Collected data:

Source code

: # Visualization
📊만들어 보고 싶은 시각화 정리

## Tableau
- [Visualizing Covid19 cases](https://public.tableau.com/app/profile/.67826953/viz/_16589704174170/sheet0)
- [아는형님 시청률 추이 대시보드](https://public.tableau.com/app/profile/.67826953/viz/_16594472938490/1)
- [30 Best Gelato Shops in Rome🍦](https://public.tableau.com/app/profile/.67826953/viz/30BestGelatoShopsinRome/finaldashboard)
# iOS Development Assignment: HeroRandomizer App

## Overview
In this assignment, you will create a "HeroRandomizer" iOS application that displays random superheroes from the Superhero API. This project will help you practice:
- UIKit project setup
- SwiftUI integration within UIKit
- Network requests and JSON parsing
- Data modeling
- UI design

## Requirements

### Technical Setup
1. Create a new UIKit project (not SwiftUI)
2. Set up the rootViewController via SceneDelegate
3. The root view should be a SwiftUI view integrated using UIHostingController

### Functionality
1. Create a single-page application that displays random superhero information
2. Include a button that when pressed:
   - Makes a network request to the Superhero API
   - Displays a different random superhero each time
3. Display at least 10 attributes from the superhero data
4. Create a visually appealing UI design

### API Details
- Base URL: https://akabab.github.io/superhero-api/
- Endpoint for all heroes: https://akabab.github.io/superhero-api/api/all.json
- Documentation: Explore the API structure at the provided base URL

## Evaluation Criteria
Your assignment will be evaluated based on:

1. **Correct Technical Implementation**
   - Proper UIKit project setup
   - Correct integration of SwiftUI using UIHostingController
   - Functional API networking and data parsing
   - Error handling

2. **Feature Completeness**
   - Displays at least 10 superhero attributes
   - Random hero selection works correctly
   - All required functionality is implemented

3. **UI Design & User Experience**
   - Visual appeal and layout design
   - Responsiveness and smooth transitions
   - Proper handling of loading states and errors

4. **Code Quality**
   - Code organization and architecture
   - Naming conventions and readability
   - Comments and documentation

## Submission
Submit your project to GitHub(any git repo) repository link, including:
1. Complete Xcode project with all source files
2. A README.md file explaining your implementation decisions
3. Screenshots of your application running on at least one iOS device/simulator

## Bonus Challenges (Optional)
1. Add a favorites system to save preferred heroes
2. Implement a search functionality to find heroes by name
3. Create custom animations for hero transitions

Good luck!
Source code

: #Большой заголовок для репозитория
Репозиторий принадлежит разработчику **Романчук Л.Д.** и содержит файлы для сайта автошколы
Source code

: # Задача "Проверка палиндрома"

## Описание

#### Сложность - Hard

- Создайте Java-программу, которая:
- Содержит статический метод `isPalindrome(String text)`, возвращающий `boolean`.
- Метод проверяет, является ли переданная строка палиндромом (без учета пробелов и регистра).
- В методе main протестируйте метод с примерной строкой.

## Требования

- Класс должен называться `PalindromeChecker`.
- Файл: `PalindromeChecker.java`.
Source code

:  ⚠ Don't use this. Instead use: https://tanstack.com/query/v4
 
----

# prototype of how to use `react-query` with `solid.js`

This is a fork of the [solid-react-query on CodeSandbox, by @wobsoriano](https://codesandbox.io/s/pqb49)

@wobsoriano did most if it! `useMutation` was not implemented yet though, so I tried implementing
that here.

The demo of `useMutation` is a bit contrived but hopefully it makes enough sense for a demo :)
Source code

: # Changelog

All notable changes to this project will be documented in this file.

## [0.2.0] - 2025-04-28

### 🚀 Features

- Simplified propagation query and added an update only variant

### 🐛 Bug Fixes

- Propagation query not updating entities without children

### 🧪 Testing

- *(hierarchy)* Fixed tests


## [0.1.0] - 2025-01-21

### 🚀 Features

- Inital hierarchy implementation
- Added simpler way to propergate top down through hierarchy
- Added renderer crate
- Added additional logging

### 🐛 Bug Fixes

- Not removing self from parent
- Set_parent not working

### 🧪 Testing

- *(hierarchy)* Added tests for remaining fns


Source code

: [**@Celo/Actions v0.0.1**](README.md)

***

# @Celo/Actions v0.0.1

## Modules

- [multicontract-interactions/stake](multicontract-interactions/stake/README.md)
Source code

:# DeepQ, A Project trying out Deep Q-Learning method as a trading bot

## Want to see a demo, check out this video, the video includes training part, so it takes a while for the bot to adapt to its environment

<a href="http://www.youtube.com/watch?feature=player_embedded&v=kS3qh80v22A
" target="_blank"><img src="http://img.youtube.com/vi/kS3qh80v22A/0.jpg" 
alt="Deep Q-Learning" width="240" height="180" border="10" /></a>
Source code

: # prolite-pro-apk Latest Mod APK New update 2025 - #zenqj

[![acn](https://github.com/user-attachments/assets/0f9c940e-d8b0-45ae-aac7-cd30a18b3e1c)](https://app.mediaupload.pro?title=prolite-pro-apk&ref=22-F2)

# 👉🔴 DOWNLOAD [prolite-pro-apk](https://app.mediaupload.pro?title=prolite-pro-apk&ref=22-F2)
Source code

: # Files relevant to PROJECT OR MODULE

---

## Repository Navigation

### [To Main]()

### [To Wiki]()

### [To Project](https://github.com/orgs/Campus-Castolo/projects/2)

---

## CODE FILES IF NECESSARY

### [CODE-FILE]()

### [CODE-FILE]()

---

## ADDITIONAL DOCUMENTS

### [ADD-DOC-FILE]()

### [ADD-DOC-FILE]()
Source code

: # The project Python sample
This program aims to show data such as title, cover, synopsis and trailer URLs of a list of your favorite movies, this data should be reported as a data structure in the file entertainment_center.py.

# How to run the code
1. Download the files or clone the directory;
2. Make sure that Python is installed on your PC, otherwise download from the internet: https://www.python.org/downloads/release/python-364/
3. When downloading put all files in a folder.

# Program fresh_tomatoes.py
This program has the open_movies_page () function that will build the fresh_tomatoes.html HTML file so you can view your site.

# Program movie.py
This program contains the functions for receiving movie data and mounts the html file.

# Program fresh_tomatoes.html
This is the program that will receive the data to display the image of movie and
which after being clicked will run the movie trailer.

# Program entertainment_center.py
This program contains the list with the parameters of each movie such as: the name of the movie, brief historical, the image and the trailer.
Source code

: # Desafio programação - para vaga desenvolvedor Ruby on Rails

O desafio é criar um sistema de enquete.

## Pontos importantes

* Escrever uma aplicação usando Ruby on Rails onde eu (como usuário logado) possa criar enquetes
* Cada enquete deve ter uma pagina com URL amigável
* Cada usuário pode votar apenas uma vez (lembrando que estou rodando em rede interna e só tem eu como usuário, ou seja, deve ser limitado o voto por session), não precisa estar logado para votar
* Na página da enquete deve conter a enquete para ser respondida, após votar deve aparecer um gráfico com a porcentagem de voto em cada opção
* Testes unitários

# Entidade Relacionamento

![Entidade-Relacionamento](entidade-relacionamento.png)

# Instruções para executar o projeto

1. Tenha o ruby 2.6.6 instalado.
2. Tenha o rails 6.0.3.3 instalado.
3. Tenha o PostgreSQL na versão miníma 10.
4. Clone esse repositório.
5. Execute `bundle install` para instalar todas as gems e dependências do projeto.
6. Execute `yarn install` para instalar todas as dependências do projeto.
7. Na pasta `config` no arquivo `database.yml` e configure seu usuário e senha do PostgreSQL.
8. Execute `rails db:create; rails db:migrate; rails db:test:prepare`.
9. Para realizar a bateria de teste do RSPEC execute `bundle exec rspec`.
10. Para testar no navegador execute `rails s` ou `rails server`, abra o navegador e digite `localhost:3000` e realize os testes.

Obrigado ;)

INSTRUCTIONS TO FOLLOW = Could every entry be given again exactly, with no line skipped?

SOLUTION FOR THIS TASK =
Source code

: # Visualization
📊만들어 보고 싶은 시각화 정리

## Tableau
- [Visualizing Covid19 cases](https://public.tableau.com/app/profile/.67826953/viz/_16589704174170/sheet0)
- [아는형님 시청률 추이 대시보드](https://public.tableau.com/app/profile/.67826953/viz/_16594472938490/1)
- [30 Best Gelato Shops in Rome🍦](https://public.tableau.com/app/profile/.67826953/viz/30BestGelatoShopsinRome/finaldashboard)
# iOS Development Assignment: HeroRandomizer App

## Overview
In this assignment, you will create a "HeroRandomizer" iOS application that displays random superheroes from the Superhero API. This project will help you practice:
- UIKit project setup
- SwiftUI integration within UIKit
- Network requests and JSON parsing
- Data modeling
- UI design

## Requirements

### Technical Setup
1. Create a new UIKit project (not SwiftUI)
2. Set up the rootViewController via SceneDelegate
3. The root view should be a SwiftUI view integrated using UIHostingController

### Functionality
1. Create a single-page application that displays random superhero information
2. Include a button that when pressed:
   - Makes a network request to the Superhero API
   - Displays a different random superhero each time
3. Display at least 10 attributes from the superhero data
4. Create a visually appealing UI design

### API Details
- Base URL: https://akabab.github.io/superhero-api/
- Endpoint for all heroes: https://akabab.github.io/superhero-api/api/all.json
- Documentation: Explore the API structure at the provided base URL

## Evaluation Criteria
Your assignment will be evaluated based on:

1. **Correct Technical Implementation**
   - Proper UIKit project setup
   - Correct integration of SwiftUI using UIHostingController
   - Functional API networking and data parsing
   - Error handling

2. **Feature Completeness**
   - Displays at least 10 superhero attributes
   - Random hero selection works correctly
   - All required functionality is implemented

3. **UI Design & User Experience**
   - Visual appeal and layout design
   - Responsiveness and smooth transitions
   - Proper handling of loading states and errors

4. **Code Quality**
   - Code organization and architecture
   - Naming conventions and readability
   - Comments and documentation

## Submission
Submit your project to GitHub(any git repo) repository link, including:
1. Complete Xcode project with all source files
2. A README.md file explaining your implementation decisions
3. Screenshots of your application running on at least one iOS device/simulator

## Bonus Challenges (Optional)
1. Add a favorites system to save preferred heroes
2. Implement a search functionality to find heroes by name
3. Create custom animations for hero transitions

Good luck!
Source code

: #Большой заголовок для репозитория
Репозиторий принадлежит разработчику **Романчук Л.Д.** и содержит файлы для сайта автошколы
Source code

: # Задача "Проверка палиндрома"

## Описание

#### Сложность - Hard

- Создайте Java-программу, которая:
- Содержит статический метод `isPalindrome(String text)`, возвращающий `boolean`.
- Метод проверяет, является ли переданная строка палиндромом (без учета пробелов и регистра).
- В методе main протестируйте метод с примерной строкой.

## Требования

- Класс должен называться `PalindromeChecker`.
- Файл: `PalindromeChecker.java`.
Source code

:  ⚠ Don't use this. Instead use: https://tanstack.com/query/v4
 
----

# prototype of how to use `react-query` with `solid.js`

This is a fork of the [solid-react-query on CodeSandbox, by @wobsoriano](https://codesandbox.io/s/pqb49)

@wobsoriano did most if it! `useMutation` was not implemented yet though, so I tried implementing
that here.

The demo of `useMutation` is a bit contrived but hopefully it makes enough sense for a demo :)
Source code

: # Changelog

All notable changes to this project will be documented in this file.

## [0.2.0] - 2025-04-28

### 🚀 Features

- Simplified propagation query and added an update only variant

### 🐛 Bug Fixes

- Propagation query not updating entities without children

### 🧪 Testing

- *(hierarchy)* Fixed tests


## [0.1.0] - 2025-01-21

### 🚀 Features

- Inital hierarchy implementation
- Added simpler way to propergate top down through hierarchy
- Added renderer crate
- Added additional logging

### 🐛 Bug Fixes

- Not removing self from parent
- Set_parent not working

### 🧪 Testing

- *(hierarchy)* Added tests for remaining fns


Source code

: [**@Celo/Actions v0.0.1**](README.md)

***

# @Celo/Actions v0.0.1

## Modules

- [multicontract-interactions/stake](multicontract-interactions/stake/README.md)
Source code

:# DeepQ, A Project trying out Deep Q-Learning method as a trading bot

## Want to see a demo, check out this video, the video includes training part, so it takes a while for the bot to adapt to its environment

<a href="http://www.youtube.com/watch?feature=player_embedded&v=kS3qh80v22A
" target="_blank"><img src="http://img.youtube.com/vi/kS3qh80v22A/0.jpg" 
alt="Deep Q-Learning" width="240" height="180" border="10" /></a>
Source code

: # prolite-pro-apk Latest Mod APK New update 2025 - #zenqj

[![acn](https://github.com/user-attachments/assets/0f9c940e-d8b0-45ae-aac7-cd30a18b3e1c)](https://app.mediaupload.pro?title=prolite-pro-apk&ref=22-F2)

# 👉🔴 DOWNLOAD [prolite-pro-apk](https://app.mediaupload.pro?title=prolite-pro-apk&ref=22-F2)
Source code

: # Files relevant to PROJECT OR MODULE

---

## Repository Navigation

### [To Main]()

### [To Wiki]()

### [To Project](https://github.com/orgs/Campus-Castolo/projects/2)

---

## CODE FILES IF NECESSARY

### [CODE-FILE]()

### [CODE-FILE]()

---

## ADDITIONAL DOCUMENTS

### [ADD-DOC-FILE]()

### [ADD-DOC-FILE]()
Source code

: # The project Python sample
This program aims to show data such as title, cover, synopsis and trailer URLs of a list of your favorite movies, this data should be reported as a data structure in the file entertainment_center.py.

# How to run the code
1. Download the files or clone the directory;
2. Make sure that Python is installed on your PC, otherwise download from the internet: https://www.python.org/downloads/release/python-364/
3. When downloading put all files in a folder.

# Program fresh_tomatoes.py
This program has the open_movies_page () function that will build the fresh_tomatoes.html HTML file so you can view your site.

# Program movie.py
This program contains the functions for receiving movie data and mounts the html file.

# Program fresh_tomatoes.html
This is the program that will receive the data to display the image of movie and
which after being clicked will run the movie trailer.

# Program entertainment_center.py
This program contains the list with the parameters of each movie such as: the name of the movie, brief historical, the image and the trailer.
Source code

: # Desafio programação - para vaga desenvolvedor Ruby on Rails

O desafio é criar um sistema de enquete.

## Pontos importantes

* Escrever uma aplicação usando Ruby on Rails onde eu (como usuário logado) possa criar enquetes
* Cada enquete deve ter uma pagina com URL amigável
* Cada usuário pode votar apenas uma vez (lembrando que estou rodando em rede interna e só tem eu como usuário, ou seja, deve ser limitado o voto por session), não precisa estar logado para votar
* Na página da enquete deve conter a enquete para ser respondida, após votar deve aparecer um gráfico com a porcentagem de voto em cada opção
* Testes unitários

# Entidade Relacionamento

![Entidade-Relacionamento](entidade-relacionamento.png)

# Instruções para executar o projeto

1. Tenha o ruby 2.6.6 instalado.
2. Tenha o rails 6.0.3.3 instalado.
3. Tenha o PostgreSQL na versão miníma 10.
4. Clone esse repositório.
5. Execute `bundle install` para instalar todas as gems e dependências do projeto.
6. Execute `yarn install` para instalar todas as dependências do projeto.
7. Na pasta `config` no arquivo `database.yml` e configure seu usuário e senha do PostgreSQL.
8. Execute `rails db:create; rails db:migrate; rails db:test:prepare`.
9. Para realizar a bateria de teste do RSPEC execute `bundle exec rspec`.
10. Para testar no navegador execute `rails s` ou `rails server`, abra o navegador e digite `localhost:3000` e realize os testes.

Obrigado ;)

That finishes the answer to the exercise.